Ms. Clio channels Dame Margot Fonteyn for a bite of cheese.

May 12, 2005 started out like any other pre-Katrina day for me in the French Quarter. I’d done laps in the rooftop pool of the Royal Orleans hotel across the street from our house on Chartres Street, brought recumbent wife Millie coffee in bed and walked Millie Dog (there’s a story there) along the levee.

But the mail had come early that day — with a check that I’d been waiting for from an article about New Orleans that I’d written for an inflight magazine months before, and I decided to head to the Whitney Bank branch in the next block right away, unshaven, spikey hair and all.

‘Da Whitney — as it’s known to locals — had banned dogs from its banks … until the day that ageless Bourbon Street entertainer Chris Owens sashayed into the Morgan State branch on Chartes Street with her tiny treasure — who some say was so old that he actually was a wolf, rather than the decendant of wolves — and defied anyone to ask them to leave.

“Next, please!” the teller next to the gaping safe had cried, and I approached his station with my flimsy check. A cold chill swept over me. Even though the legendary manager of the branch, Pat Porter — inevitably seen with a cigar perilously close to falling from his lips — was long gone, the air in the branch was frigid. It was said that under Porter’s management, when a customer opened the door to the branch, the air conditioning could be felt as far north as Shreveport.

Il faisait tres froid in the Morgan State branch that day, but I ambled over to the teller’s station, icicles hanging from my outstretched arms.

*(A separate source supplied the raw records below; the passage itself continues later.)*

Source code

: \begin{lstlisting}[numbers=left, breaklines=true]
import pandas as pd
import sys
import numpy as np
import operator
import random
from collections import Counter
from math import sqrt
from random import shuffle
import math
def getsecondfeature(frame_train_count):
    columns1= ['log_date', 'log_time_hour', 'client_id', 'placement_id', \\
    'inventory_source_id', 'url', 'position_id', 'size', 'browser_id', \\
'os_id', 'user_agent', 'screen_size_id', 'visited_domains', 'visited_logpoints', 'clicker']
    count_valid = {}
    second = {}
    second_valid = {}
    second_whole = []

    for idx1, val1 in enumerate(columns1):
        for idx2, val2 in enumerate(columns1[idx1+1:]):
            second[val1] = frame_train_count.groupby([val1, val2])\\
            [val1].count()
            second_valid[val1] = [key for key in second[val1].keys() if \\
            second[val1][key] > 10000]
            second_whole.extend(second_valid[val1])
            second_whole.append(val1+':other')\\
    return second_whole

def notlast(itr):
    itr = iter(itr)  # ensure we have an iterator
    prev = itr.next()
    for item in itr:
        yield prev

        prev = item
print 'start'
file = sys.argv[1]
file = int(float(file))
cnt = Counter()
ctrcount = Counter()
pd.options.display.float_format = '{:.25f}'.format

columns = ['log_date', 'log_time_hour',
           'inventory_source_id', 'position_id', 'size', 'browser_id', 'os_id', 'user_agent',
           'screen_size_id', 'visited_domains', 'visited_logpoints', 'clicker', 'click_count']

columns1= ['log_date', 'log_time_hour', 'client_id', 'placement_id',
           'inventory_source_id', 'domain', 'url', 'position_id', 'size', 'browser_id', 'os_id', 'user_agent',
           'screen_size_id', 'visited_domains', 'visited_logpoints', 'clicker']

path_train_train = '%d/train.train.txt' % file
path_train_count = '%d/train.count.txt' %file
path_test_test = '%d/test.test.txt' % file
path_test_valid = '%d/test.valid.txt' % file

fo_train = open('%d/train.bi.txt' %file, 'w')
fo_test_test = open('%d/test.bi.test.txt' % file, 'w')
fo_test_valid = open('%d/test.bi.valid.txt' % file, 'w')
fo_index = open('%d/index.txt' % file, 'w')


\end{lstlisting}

“Hey, Mark,” I greeted the head teller, whose eternally-spiked hair matched mine that day. “How’s Toby?” I asked, referring to his dog, whose photo dominated the pile of transactions behind him.

“He’s great,” responded the guardian of the vault. “But I’ve got this puppy that I found tied up outside a crack house in St. Roch that I don’t know what to do with.”

Defining moment.

“I have a friend who’s looking for a dog,” I replied, feeling like I’d just deposited ten pieces of Judas silver in Millie Dog’s account.

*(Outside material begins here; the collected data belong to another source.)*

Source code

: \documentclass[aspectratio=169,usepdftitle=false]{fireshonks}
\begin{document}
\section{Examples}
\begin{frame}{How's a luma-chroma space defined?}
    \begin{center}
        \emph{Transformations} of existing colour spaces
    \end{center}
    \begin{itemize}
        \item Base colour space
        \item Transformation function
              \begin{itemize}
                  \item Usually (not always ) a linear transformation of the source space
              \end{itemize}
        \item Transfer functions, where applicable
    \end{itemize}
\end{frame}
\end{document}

To this day, I don’t know why I responded that way. (Wife) Millie and I could sit for hours on our sofa, tickling Millie (Dog) and marveling at her imaginative canine responses. And now I was cheating on her (the dog).

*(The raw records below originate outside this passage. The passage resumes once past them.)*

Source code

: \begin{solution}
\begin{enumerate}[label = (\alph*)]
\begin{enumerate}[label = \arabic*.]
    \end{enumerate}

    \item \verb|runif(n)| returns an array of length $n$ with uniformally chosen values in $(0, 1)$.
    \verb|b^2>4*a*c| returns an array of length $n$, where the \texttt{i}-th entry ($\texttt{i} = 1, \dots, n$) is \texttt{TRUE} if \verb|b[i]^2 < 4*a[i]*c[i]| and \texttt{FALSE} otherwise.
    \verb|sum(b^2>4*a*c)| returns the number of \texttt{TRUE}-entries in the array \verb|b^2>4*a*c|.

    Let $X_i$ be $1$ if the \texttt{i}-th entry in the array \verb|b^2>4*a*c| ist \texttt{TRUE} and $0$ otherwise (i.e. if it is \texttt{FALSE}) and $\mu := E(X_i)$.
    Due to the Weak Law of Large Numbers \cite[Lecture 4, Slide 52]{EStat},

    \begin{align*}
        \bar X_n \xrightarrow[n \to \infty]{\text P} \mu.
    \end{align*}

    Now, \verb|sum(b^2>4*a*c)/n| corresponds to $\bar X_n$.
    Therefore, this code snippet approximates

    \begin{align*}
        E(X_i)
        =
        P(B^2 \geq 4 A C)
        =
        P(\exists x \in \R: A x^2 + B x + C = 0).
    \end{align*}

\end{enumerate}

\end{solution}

“Maybe I could stop by and see if she’s what he’s looking for,” I ventured.

“Great,” Mark replied, “see you this evening.”

The tiny, short-haired, born-to-shed creature that greeted me at the door that evening was the antithesis of our precious long-haired Millie Dog, whom — in accordance with all the ‘what to do when you’re considering a second dog’ advice — I’d brought along for the new puppy’s interview. She sniffed the tiny newcomer with apparent enthusiasm.

Toby hogged the evening with his fascination with my leg, but the tiny puppy just seemed amused with it all.

“Hump on, big boy,” her dancing eyes seemed to be saying, “he’s mine.”

Millie Dog’s fascination with the new puppy — who’d been christened Faith — knew no limits, until she noticed that this audacious little bundle of fur was getting in the car with us to go home. Cold shouldersville.

When we got home and I laid out a second bowl of food for the little interloper, Millie Dog hid the second dish before chowing down on her own. For a moment, I felt instant kinship with our alpha dog.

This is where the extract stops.